_TASK OBJECTIVE_. If an entry holds a picture, drop the picture but restate the entry word for word.

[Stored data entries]
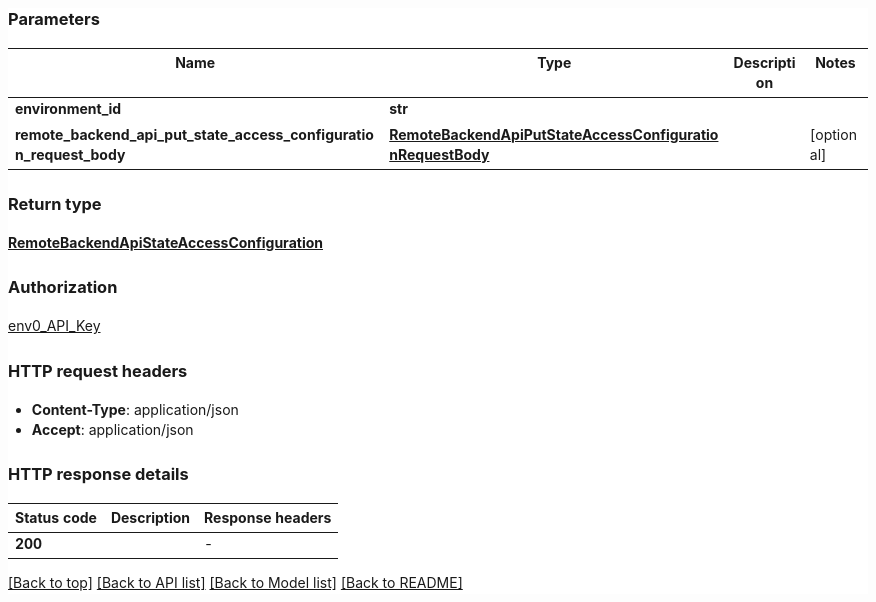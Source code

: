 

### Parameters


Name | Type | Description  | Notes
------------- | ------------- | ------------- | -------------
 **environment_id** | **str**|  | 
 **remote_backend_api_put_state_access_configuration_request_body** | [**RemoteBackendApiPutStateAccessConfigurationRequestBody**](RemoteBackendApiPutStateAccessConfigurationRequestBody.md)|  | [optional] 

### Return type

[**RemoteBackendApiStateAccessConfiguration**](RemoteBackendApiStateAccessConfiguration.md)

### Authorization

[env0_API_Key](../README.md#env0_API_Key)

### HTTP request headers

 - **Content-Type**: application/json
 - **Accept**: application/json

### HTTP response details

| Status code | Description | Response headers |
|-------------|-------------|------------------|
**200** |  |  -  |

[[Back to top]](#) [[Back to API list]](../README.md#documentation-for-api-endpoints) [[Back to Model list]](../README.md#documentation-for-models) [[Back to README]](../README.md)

_TASK OUTPUT_.
Source code

: 

### Parameters


Name | Type | Description  | Notes
------------- | ------------- | ------------- | -------------
 **environment_id** | **str**|  | 
 **remote_backend_api_put_state_access_configuration_request_body** | [**RemoteBackendApiPutStateAccessConfigurationRequestBody**](RemoteBackendApiPutStateAccessConfigurationRequestBody.md)|  | [optional] 

### Return type

[**RemoteBackendApiStateAccessConfiguration**](RemoteBackendApiStateAccessConfiguration.md)

### Authorization

[env0_API_Key](../README.md#env0_API_Key)

### HTTP request headers

 - **Content-Type**: application/json
 - **Accept**: application/json

### HTTP response details

| Status code | Description | Response headers |
|-------------|-------------|------------------|
**200** |  |  -  |

[[Back to top]](#) [[Back to API list]](../README.md#documentation-for-api-endpoints) [[Back to Model list]](../README.md#documentation-for-models) [[Back to README]](../README.md)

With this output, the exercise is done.